* [THE PROBLEM]:
Set down exact lines only, from the line with "### Image n°4 B.DNG" through the last line of the material below, with every picture left out.

________________________________________

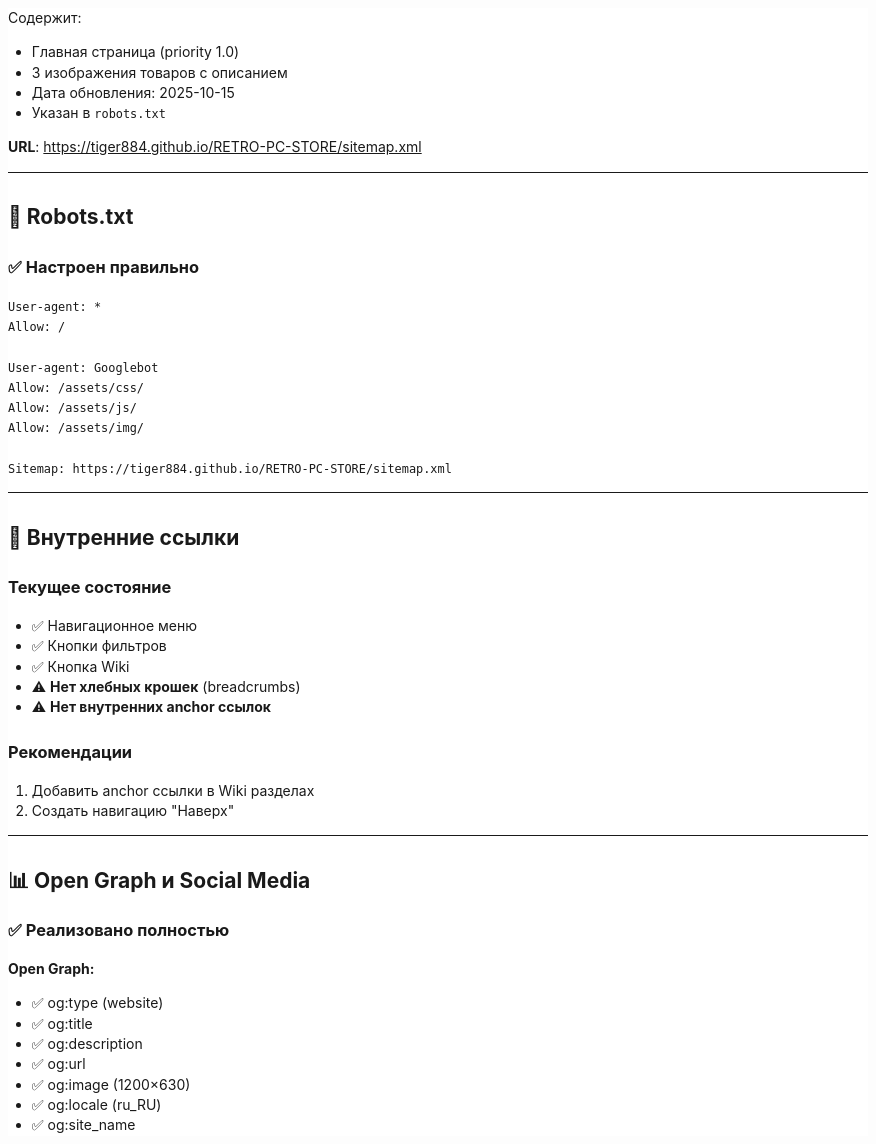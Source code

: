 Содержит:
- Главная страница (priority 1.0)
- 3 изображения товаров с описанием
- Дата обновления: 2025-10-15
- Указан в `robots.txt`

**URL**: https://tiger884.github.io/RETRO-PC-STORE/sitemap.xml

---

## 🤖 Robots.txt

### ✅ Настроен правильно

```
User-agent: *
Allow: /

User-agent: Googlebot
Allow: /assets/css/
Allow: /assets/js/
Allow: /assets/img/

Sitemap: https://tiger884.github.io/RETRO-PC-STORE/sitemap.xml
```

---

## 🔗 Внутренние ссылки

### Текущее состояние
- ✅ Навигационное меню
- ✅ Кнопки фильтров
- ✅ Кнопка Wiki
- ⚠️ **Нет хлебных крошек** (breadcrumbs)
- ⚠️ **Нет внутренних anchor ссылок**

### Рекомендации
1. Добавить anchor ссылки в Wiki разделах
2. Создать навигацию "Наверх"

---

## 📊 Open Graph и Social Media

### ✅ Реализовано полностью

**Open Graph:**
- ✅ og:type (website)
- ✅ og:title
- ✅ og:description
- ✅ og:url
- ✅ og:image (1200×630)
- ✅ og:locale (ru_RU)
- ✅ og:site_name
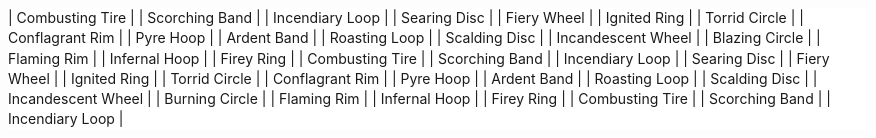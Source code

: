 | Combusting Tire    |
| Scorching Band     |
| Incendiary Loop    |
| Searing Disc       |
| Fiery Wheel        |
| Ignited Ring       |
| Torrid Circle      |
| Conflagrant Rim    |
| Pyre Hoop          |
| Ardent Band        |
| Roasting Loop      |
| Scalding Disc      |
| Incandescent Wheel |
| Blazing Circle     |
| Flaming Rim        |
| Infernal Hoop      |
| Firey Ring         |
| Combusting Tire    |
| Scorching Band     |
| Incendiary Loop    |
| Searing Disc       |
| Fiery Wheel        |
| Ignited Ring       |
| Torrid Circle      |
| Conflagrant Rim    |
| Pyre Hoop          |
| Ardent Band        |
| Roasting Loop      |
| Scalding Disc      |
| Incandescent Wheel |
| Burning Circle     |
| Flaming Rim        |
| Infernal Hoop      |
| Firey Ring         |
| Combusting Tire    |
| Scorching Band     |
| Incendiary Loop    |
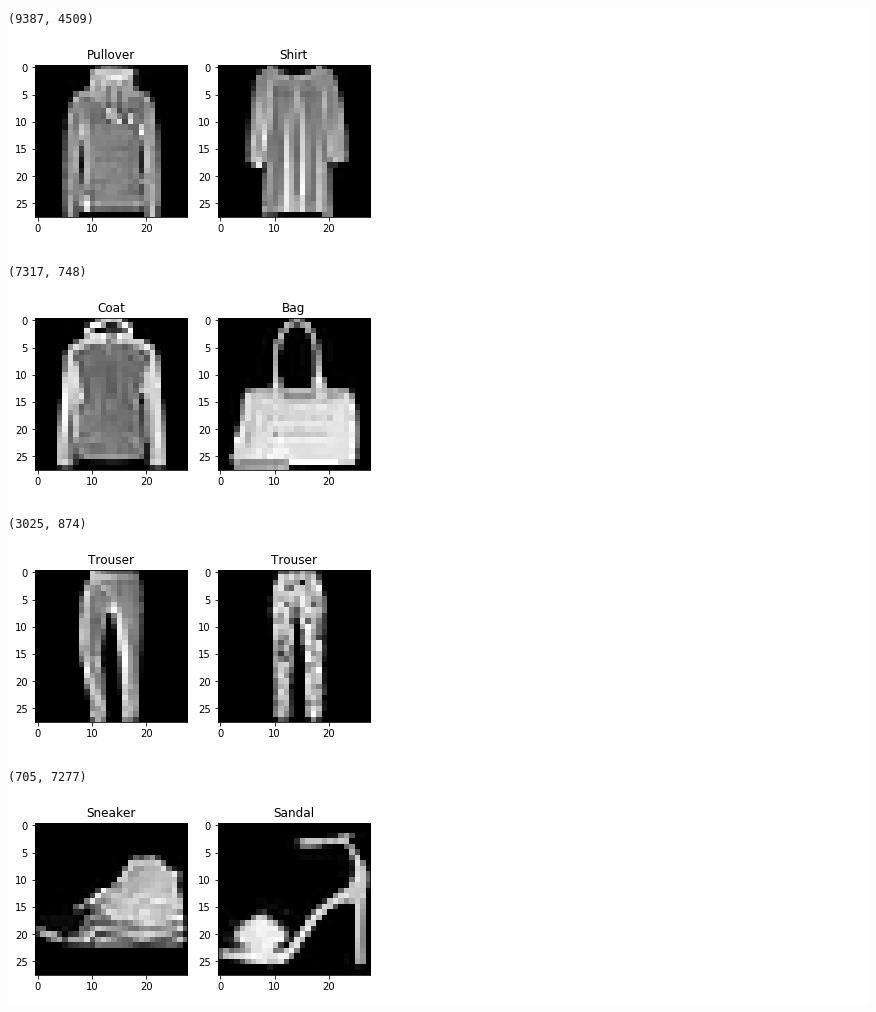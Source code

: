 
    (9387, 4509)



![png](output_10_13.png)


    (7317, 748)



![png](output_10_15.png)


    (3025, 874)



![png](output_10_17.png)


    (705, 7277)



![png](output_10_19.png)
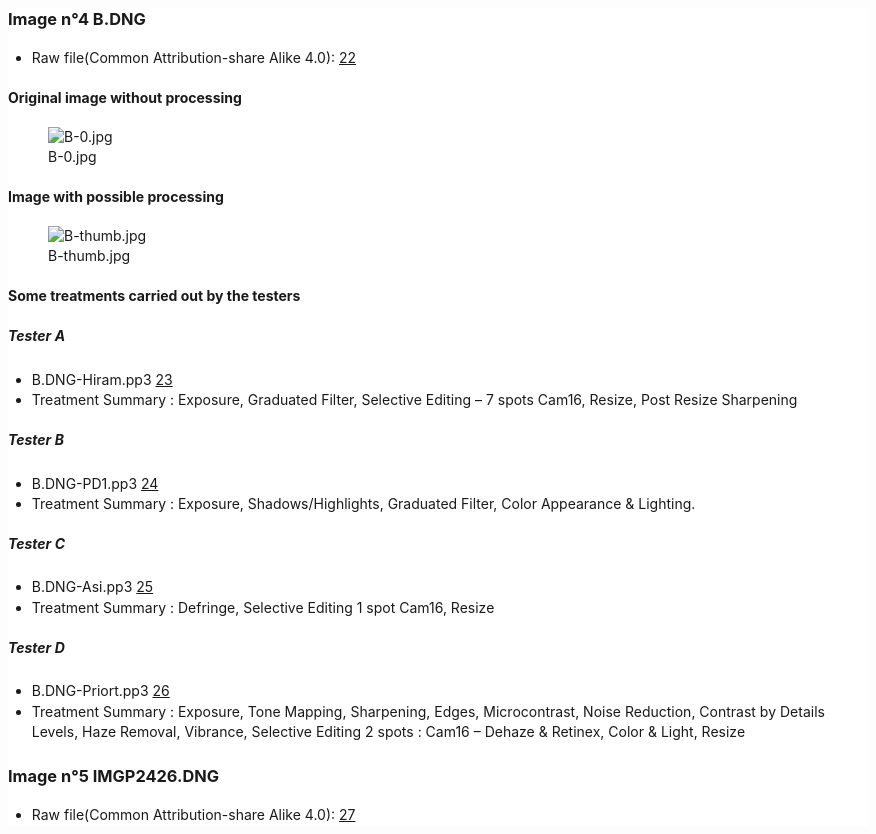 ### Image n°4 B.DNG

- Raw file(Common Attribution-share Alike 4.0):
  [22](https://drive.google.com/file/d/1dKa8TmFVsFKqN-h5Yn_BBcm9ogdRxLGH/view?usp=sharing)

#### Original image without processing

<figure>
<img src="/images/B-0.jpg" title="B-0.jpg" width="600" />
<figcaption>B-0.jpg</figcaption>
</figure>

#### Image with possible processing

<figure>
<img src="/images/B-thumb.jpg" title="B-thumb.jpg" width="600" />
<figcaption>B-thumb.jpg</figcaption>
</figure>

#### Some treatments carried out by the testers

##### Tester A

- B.DNG-Hiram.pp3
  [23](https://drive.google.com/file/d/1e3Tg-pLzKcY4fKqVYba9pQyCxGYQIfSH/view?usp=sharing)
- Treatment Summary : Exposure, Graduated Filter, Selective Editing – 7
  spots Cam16, Resize, Post Resize Sharpening

##### Tester B

- B.DNG-PD1.pp3
  [24](https://drive.google.com/file/d/1ooudqwLBA4vzF1ByjyHfHceCUykwy09M/view?usp=sharing)
- Treatment Summary : Exposure, Shadows/Highlights, Graduated Filter,
  Color Appearance & Lighting.

##### Tester C

- B.DNG-Asi.pp3
  [25](https://drive.google.com/file/d/1GTcfpAJBMh0ZVhiyhTjPosut3KF2MDN4/view?usp=sharing)
- Treatment Summary : Defringe, Selective Editing 1 spot Cam16, Resize

##### Tester D

- B.DNG-Priort.pp3
  [26](https://drive.google.com/file/d/1PPrDsJizaYulcHIcNEJb9RwsvXpSrjWn/view?usp=sharing)
- Treatment Summary : Exposure, Tone Mapping, Sharpening, Edges,
  Microcontrast, Noise Reduction, Contrast by Details Levels, Haze
  Removal, Vibrance, Selective Editing 2 spots : Cam16 – Dehaze &
  Retinex, Color & Light, Resize

### Image n°5 IMGP2426.DNG

- Raw file(Common Attribution-share Alike 4.0):
  [27](https://drive.google.com/file/d/145J6BRhANqYVl1BQfCklkfundkTjpiEs/view?usp=sharing)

________________________________________

* [SOLUTION TO THE EXERCISE]:
 ### Image n°4 B.DNG

- Raw file(Common Attribution-share Alike 4.0):
  [22](https://drive.google.com/file/d/1dKa8TmFVsFKqN-h5Yn_BBcm9ogdRxLGH/view?usp=sharing)

#### Original image without processing

<figure>
<img src="/images/B-0.jpg" title="B-0.jpg" width="600" />
<figcaption>B-0.jpg</figcaption>
</figure>

#### Image with possible processing

<figure>
<img src="/images/B-thumb.jpg" title="B-thumb.jpg" width="600" />
<figcaption>B-thumb.jpg</figcaption>
</figure>

#### Some treatments carried out by the testers

##### Tester A

- B.DNG-Hiram.pp3
  [23](https://drive.google.com/file/d/1e3Tg-pLzKcY4fKqVYba9pQyCxGYQIfSH/view?usp=sharing)
- Treatment Summary : Exposure, Graduated Filter, Selective Editing – 7
  spots Cam16, Resize, Post Resize Sharpening

##### Tester B

- B.DNG-PD1.pp3
  [24](https://drive.google.com/file/d/1ooudqwLBA4vzF1ByjyHfHceCUykwy09M/view?usp=sharing)
- Treatment Summary : Exposure, Shadows/Highlights, Graduated Filter,
  Color Appearance & Lighting.

##### Tester C

- B.DNG-Asi.pp3
  [25](https://drive.google.com/file/d/1GTcfpAJBMh0ZVhiyhTjPosut3KF2MDN4/view?usp=sharing)
- Treatment Summary : Defringe, Selective Editing 1 spot Cam16, Resize

##### Tester D

- B.DNG-Priort.pp3
  [26](https://drive.google.com/file/d/1PPrDsJizaYulcHIcNEJb9RwsvXpSrjWn/view?usp=sharing)
- Treatment Summary : Exposure, Tone Mapping, Sharpening, Edges,
  Microcontrast, Noise Reduction, Contrast by Details Levels, Haze
  Removal, Vibrance, Selective Editing 2 spots : Cam16 – Dehaze &
  Retinex, Color & Light, Resize

### Image n°5 IMGP2426.DNG

- Raw file(Common Attribution-share Alike 4.0):
  [27](https://drive.google.com/file/d/145J6BRhANqYVl1BQfCklkfundkTjpiEs/view?usp=sharing)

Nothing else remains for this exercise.